East Bay Best-Sellers lists this month’s top-selling books as reported by independent bookstores in the East Bay, including Bay Books, Black Oak, Cody’s, Diesel, Pegasus, and Signal Books.
NONFICTION
NEW 1.The 9/11 Commission Report (Norton, $10). Tired of the spin, the conspiracy theories, the blame-slinging? Here’s the definitive account of what really happened that fateful day.
2. Dress Your Family in Corduroy and Denim, by David Sedaris (Little, Brown, $24.95). This latest effort by the only man brave enough to call his sister’s feet “hooves” can make you laugh and cry within a single sentence.
3. Eats, Shoots and Leaves, by Lynne Truss (Gotham, $17.50). It’s Revenge of the Proofreaders as the British author makes a brave stand against the demise of punctuation.
4. Under the Banner of Heaven, by Jon Krakauer (Random House, $14.95). A 1984 murder moved Krakauer to write this probing exposé of the Mormon faith’s fundamentalist, polygamist fringe.
5. Berkeley High School Slang Dictionary, by Rick Ayers and BHS students (North Atlantic, $6.95). If you’re old enough to shave, you so need this book to understand what those dawgs are saying, yo.

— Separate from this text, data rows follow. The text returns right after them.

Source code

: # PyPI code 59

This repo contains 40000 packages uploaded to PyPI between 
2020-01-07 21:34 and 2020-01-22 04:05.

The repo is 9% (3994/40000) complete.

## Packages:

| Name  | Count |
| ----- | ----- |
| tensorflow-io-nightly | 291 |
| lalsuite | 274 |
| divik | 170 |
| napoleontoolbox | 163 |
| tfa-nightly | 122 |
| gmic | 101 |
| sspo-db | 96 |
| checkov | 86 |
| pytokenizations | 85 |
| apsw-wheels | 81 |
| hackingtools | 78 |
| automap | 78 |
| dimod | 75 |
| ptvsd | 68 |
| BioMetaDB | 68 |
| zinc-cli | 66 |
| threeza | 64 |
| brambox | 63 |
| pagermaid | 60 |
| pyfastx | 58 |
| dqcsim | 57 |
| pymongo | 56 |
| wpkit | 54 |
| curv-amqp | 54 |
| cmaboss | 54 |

6. Reading Lolita in Tehran, by Azar Nafisi (Random House, $13.95). Literature as liberation: amazing memoir of an underground women’s literary salon that defied Iran’s repressive regime.
7. My Life, by Bill Clinton (Knopf, $35). Most readers frantically scan the pages for “blue dress”; those with patience learn every detail of the remarkable Clintonian saga.
8. McSweeney’s 13, edited by Chris Ware and McSweeney’s (McSweeney’s, $24). The new all-comics issue of Dave Eggers’ journal features leading alternative cartoonists, from Crumb to Clowes.
NEW 9. Homegrown Democrat, by Garrison Keillor (Viking, $19.95). Surprising no one, Keillor comes out of the closet as a prairie home liberal Democrat.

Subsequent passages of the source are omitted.